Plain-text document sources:

== Segment start ==

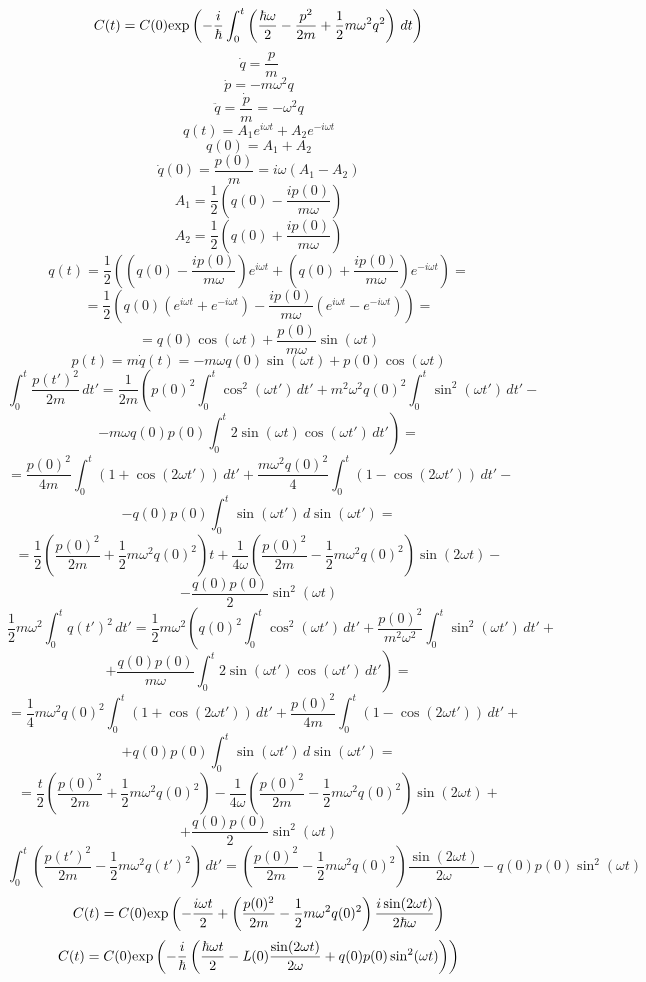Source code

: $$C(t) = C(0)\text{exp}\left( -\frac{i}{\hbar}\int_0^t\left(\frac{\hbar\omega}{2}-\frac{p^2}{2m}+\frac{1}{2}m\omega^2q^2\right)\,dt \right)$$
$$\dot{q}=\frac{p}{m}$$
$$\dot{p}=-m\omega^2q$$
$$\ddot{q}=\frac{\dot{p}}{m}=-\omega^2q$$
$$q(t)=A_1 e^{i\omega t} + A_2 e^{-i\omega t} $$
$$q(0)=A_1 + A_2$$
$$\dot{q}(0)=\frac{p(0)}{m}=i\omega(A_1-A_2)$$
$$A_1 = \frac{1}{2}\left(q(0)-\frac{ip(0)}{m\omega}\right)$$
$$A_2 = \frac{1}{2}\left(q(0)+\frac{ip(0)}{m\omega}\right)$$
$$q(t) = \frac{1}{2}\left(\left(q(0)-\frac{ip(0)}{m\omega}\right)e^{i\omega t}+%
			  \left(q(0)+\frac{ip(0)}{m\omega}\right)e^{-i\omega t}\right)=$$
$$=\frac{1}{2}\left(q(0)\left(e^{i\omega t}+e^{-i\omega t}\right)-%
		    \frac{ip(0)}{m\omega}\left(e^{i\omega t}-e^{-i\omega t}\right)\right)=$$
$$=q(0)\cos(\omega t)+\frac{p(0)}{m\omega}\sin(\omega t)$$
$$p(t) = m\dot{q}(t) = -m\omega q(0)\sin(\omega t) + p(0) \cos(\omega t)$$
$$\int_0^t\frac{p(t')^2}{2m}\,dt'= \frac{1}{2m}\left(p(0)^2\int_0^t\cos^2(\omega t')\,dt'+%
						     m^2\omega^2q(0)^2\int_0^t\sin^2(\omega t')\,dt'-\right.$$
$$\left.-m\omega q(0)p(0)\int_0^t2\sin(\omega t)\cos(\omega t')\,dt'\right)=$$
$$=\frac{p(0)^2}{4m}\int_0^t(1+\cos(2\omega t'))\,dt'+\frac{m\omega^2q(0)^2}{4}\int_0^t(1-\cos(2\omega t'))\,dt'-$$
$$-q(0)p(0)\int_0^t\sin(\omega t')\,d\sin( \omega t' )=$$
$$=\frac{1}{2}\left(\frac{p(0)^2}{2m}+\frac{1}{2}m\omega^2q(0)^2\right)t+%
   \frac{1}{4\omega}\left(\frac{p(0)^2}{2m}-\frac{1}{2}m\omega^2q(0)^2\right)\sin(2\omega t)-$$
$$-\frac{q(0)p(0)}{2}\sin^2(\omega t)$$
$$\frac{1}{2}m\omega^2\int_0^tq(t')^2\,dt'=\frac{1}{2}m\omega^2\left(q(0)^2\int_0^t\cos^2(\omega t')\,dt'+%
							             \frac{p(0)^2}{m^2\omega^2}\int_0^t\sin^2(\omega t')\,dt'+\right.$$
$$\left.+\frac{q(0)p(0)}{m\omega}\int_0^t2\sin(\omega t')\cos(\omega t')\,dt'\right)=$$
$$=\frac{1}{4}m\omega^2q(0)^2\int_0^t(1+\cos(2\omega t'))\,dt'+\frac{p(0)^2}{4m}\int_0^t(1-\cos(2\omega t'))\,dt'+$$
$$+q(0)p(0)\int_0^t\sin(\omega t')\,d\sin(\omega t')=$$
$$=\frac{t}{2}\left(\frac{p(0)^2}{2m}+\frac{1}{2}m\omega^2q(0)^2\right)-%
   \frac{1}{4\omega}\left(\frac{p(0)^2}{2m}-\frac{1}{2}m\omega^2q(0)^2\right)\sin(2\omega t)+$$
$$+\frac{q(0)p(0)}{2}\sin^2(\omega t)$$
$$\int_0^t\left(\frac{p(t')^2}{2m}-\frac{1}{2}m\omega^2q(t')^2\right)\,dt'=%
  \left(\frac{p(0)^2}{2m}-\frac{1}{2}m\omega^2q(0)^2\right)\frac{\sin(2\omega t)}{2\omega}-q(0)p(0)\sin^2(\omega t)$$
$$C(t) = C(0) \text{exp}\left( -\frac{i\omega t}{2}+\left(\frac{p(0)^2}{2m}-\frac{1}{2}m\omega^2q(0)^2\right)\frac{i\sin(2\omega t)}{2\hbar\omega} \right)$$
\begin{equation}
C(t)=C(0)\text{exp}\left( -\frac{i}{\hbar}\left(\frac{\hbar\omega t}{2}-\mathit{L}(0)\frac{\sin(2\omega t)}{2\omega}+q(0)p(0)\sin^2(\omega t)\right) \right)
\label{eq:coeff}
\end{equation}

== Segment end ==
== Segment start ==

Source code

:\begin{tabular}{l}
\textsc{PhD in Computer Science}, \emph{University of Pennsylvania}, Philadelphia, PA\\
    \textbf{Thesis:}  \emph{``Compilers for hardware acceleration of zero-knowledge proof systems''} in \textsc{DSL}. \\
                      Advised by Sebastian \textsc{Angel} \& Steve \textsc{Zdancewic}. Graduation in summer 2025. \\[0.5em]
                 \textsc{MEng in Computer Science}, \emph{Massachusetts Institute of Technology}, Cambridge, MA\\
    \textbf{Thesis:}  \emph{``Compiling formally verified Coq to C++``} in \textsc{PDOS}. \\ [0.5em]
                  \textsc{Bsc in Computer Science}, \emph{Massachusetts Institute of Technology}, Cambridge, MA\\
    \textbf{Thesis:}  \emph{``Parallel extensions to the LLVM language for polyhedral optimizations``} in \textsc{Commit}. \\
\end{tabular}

== Segment end ==
== Segment start ==

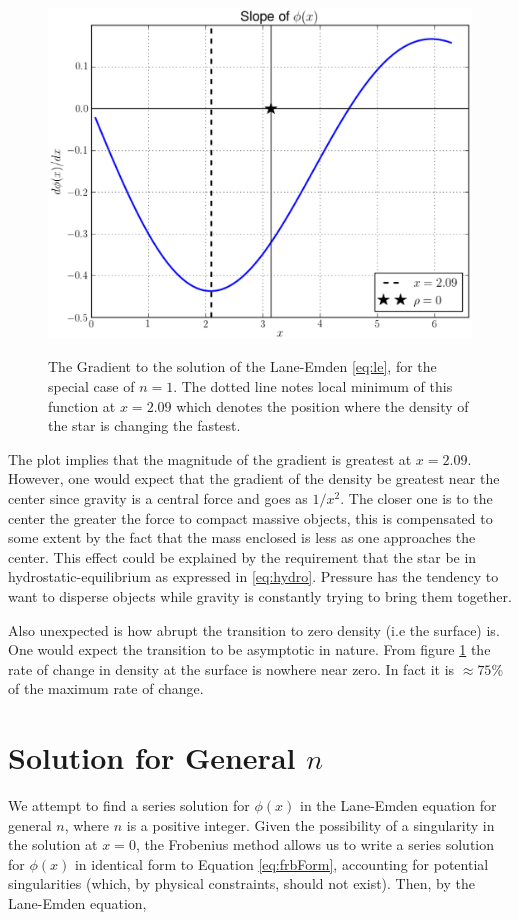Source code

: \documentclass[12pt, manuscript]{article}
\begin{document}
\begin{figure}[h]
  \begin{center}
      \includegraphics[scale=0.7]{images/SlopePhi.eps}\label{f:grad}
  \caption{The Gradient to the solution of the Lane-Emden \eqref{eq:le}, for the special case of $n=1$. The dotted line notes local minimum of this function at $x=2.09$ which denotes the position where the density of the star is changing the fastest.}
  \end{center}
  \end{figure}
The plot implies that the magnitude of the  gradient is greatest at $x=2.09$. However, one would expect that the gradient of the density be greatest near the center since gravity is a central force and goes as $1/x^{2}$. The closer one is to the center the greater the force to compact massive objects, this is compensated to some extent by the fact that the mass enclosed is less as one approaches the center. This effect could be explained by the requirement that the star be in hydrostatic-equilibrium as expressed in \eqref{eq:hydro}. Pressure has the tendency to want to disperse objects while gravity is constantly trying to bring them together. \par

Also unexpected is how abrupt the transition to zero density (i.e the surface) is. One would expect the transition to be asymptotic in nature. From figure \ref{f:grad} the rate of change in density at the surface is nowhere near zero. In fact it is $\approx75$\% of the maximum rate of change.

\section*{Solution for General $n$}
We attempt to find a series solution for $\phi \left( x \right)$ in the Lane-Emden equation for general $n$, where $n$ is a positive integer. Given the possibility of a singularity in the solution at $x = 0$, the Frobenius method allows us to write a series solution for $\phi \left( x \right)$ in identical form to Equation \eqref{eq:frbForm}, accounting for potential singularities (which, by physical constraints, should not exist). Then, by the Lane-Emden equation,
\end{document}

== Segment end ==

Copy out every line above where "Thesis" is present.

Solution for this exercise:
    \textbf{Thesis:}  \emph{``Compilers for hardware acceleration of zero-knowledge proof systems''} in \textsc{DSL}. \\
    \textbf{Thesis:}  \emph{``Compiling formally verified Coq to C++``} in \textsc{PDOS}. \\ [0.5em]
    \textbf{Thesis:}  \emph{``Parallel extensions to the LLVM language for polyhedral optimizations``} in \textsc{Commit}. \\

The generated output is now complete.